А Лос-Анджелес не спал. Не мог уснуть от мысли, что банда сумасшедших маньяков орудует на его улицах, вытворяя ужасные бесчинства.
Брин сидел в старой палате одной из клиник города и пытался разобрать речь избитого парня, лежавшего на койке. Молодой человек не мог связать и двух слов: язык его заплетался, а местами покрывшиеся кровавой коркой губы едва шевелились. Брин сокрушенно помотал головой и отвел взгляд на одну-единственную улику в его руках. Улику, соединяющую его с разгадкой. Черные наушники.
— Ужасный смех… — все, что удалось расслышать Брину, прежде чем парень потерял сознание.
Ты станешь проклятьем Лос-Анджелеса. Дети будут просыпаться с воплями при мысли о тебе. Твоим наследием станут смерть и безумие.
***
Утро началось с холодного душа и громкого визга.
— Лео, ты слил всю горячую воду!
— Да? Надо же, я думал, что оставил тебе немного, — в голосе, послышавшемся из комнаты, сквозила явная издевка.
Замотавшись в огромное, уже сырое полотенце, она босиком прошлепала по холодной кафельной плитке к раковине и включила кран. Через некоторое время раздался очередной крик.
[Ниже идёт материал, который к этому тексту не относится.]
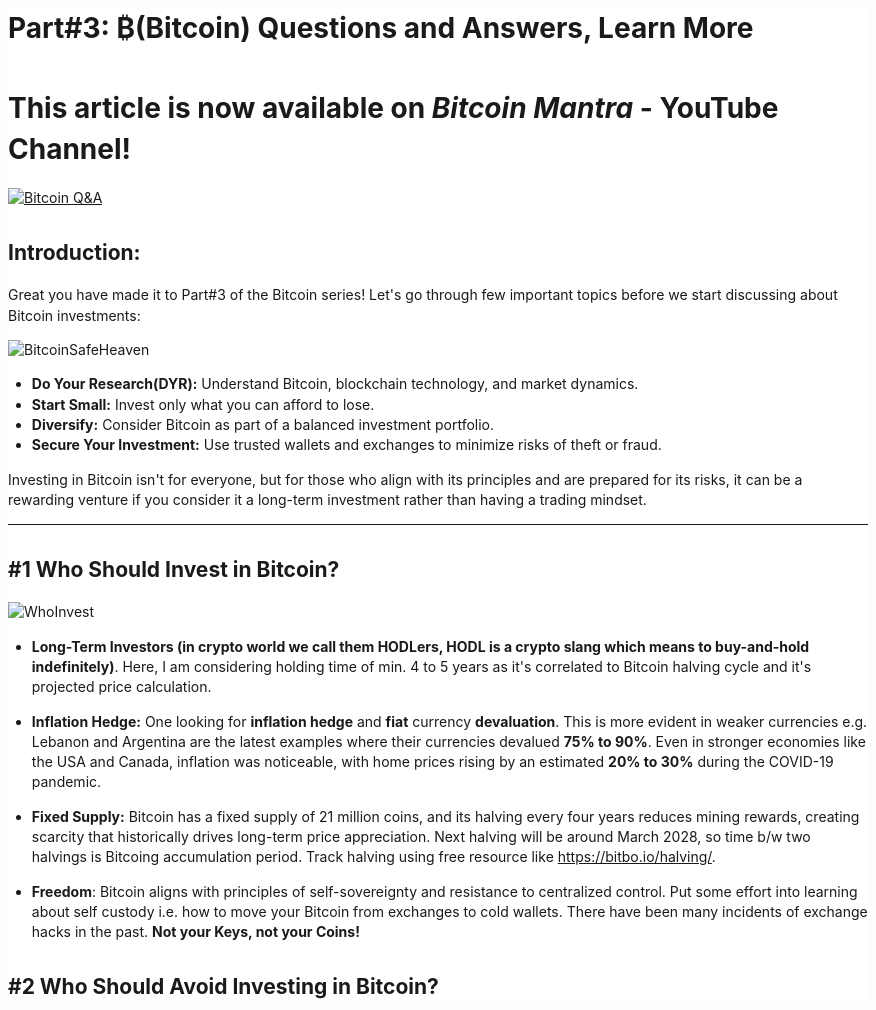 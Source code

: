 # Part#3: ₿(Bitcoin) Questions and Answers, Learn More
#  This article is now available on <em>Bitcoin Mantra</em> - YouTube Channel!
>  
[![Bitcoin Q&A](https://img.youtube.com/vi/ED_YKXyhe2M/0.jpg)](https://www.youtube.com/watch?v=ED_YKXyhe2M&t=6s)

## Introduction:
Great you have made it to Part#3 of the Bitcoin series! Let's go through few important topics before we start discussing about Bitcoin investments:

![BitcoinSafeHeaven](https://bitcoin-mantra.github.io/blogs/assets/img2/BitcoinSafeHeaven.png)

-   **Do Your Research(DYR):** Understand Bitcoin, blockchain technology, and market dynamics.
-   **Start Small:** Invest only what you can afford to lose.
-   **Diversify:** Consider Bitcoin as part of a balanced investment portfolio.
-   **Secure Your Investment:** Use trusted wallets and exchanges to minimize risks of theft or fraud.

Investing in Bitcoin isn't for everyone, but for those who align with its principles and are prepared for its risks, it can be a rewarding venture if you consider it a long-term investment rather than having a trading mindset.

* * * * *

**#1 Who Should Invest in Bitcoin?**
------------------------------------
![WhoInvest](https://bitcoin-mantra.github.io/blogs/assets/img2/WhoInvest.png)

-   **Long-Term Investors (**in crypto world we call them **HODLers,** HODL is a crypto slang which means to buy-and-hold indefinitely**)**. Here, I am considering holding time of min. 4 to 5 years as it's correlated to Bitcoin halving cycle and it's projected price calculation.

-   **Inflation Hedge:** One looking for **inflation hedge** and **fiat** currency **devaluation**. This is more evident in weaker currencies e.g. Lebanon and Argentina are the latest examples where their currencies devalued **75% to 90%**. Even in stronger economies like the USA and Canada, inflation was noticeable, with home prices rising by an estimated **20% to 30%** during the COVID-19 pandemic.

-   **Fixed Supply:** Bitcoin has a fixed supply of 21 million coins, and its halving every four years reduces mining rewards, creating scarcity that historically drives long-term price appreciation. Next halving will be around March 2028, so time b/w two halvings is Bitcoing accumulation period. Track halving using free resource like <https://bitbo.io/halving/>.

-   **Freedom**: Bitcoin aligns with principles of self-sovereignty and resistance to centralized control. Put some effort into learning about self custody i.e. how to move your Bitcoin from exchanges to cold wallets. There have been many incidents of exchange hacks in the past. **Not your Keys, not your Coins!**

**#2 Who Should Avoid Investing in Bitcoin?**
---------------------------------------------

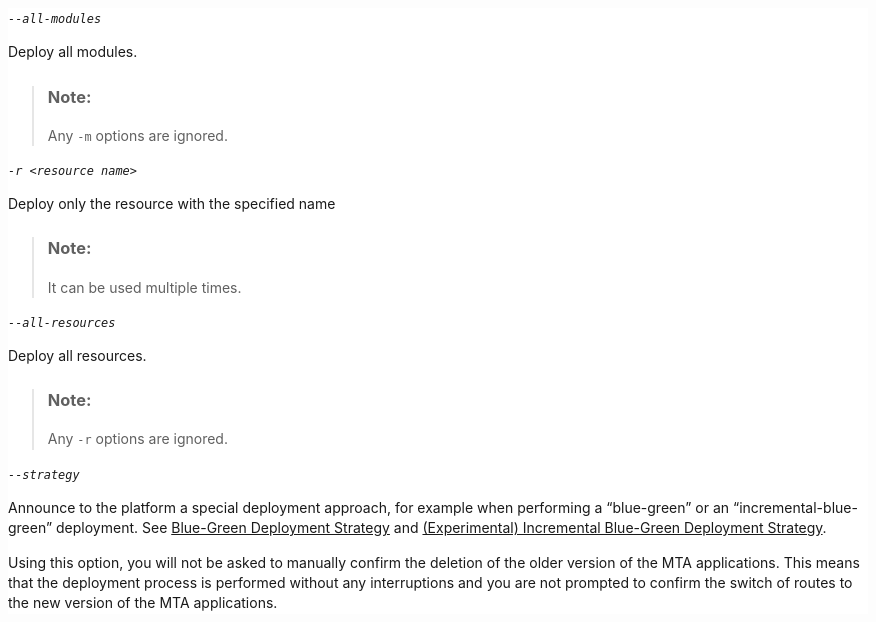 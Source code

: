 <code><i>--all-modules</i></code>

</td>
<td valign="top">

Deploy all modules.

> ### Note:  
> Any `-m` options are ignored.



</td>
</tr>
<tr>
<td valign="top">

<code><i>-r &lt;resource name&gt;</i></code>

</td>
<td valign="top">

Deploy only the resource with the specified name

> ### Note:  
> It can be used multiple times.



</td>
</tr>
<tr>
<td valign="top">

<code><i>--all-resources</i></code>

</td>
<td valign="top">

Deploy all resources.

> ### Note:  
> Any `-r` options are ignored.



</td>
</tr>
<tr>
<td valign="top">

<code><i>--strategy</i></code>

</td>
<td valign="top">

Announce to the platform a special deployment approach, for example when performing a “blue-green” or an “incremental-blue-green” deployment. See [Blue-Green Deployment Strategy](../30-development/blue-green-deployment-strategy-7c83810.md) and [\(Experimental\) Incremental Blue-Green Deployment Strategy](../30-development/experimental-incremental-blue-green-deployment-strategy-2e4dfed.md).

Using this option, you will not be asked to manually confirm the deletion of the older version of the MTA applications. This means that the deployment process is performed without any interruptions and you are not prompted to confirm the switch of routes to the new version of the MTA applications.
— Ты пользовался моей зубной щеткой!
— Там была только одна.
Вчерашнее воодушевление сменилось нескрываемым недовольством. Идея совместного проживания уже не казалась Саре такой радужной, как прежде, а о тех трех днях одиночества она думала как о долгожданных выходных. Когда ты живешь одна, никто не отбирает твое одеяло, не будит дикими воплями в шесть часов и не выключает свет в туалете каждый раз, когда ты туда заходишь. Когда ты живешь одна, можно не ходить по квартире как по минному полю и настороженно прислушиваться.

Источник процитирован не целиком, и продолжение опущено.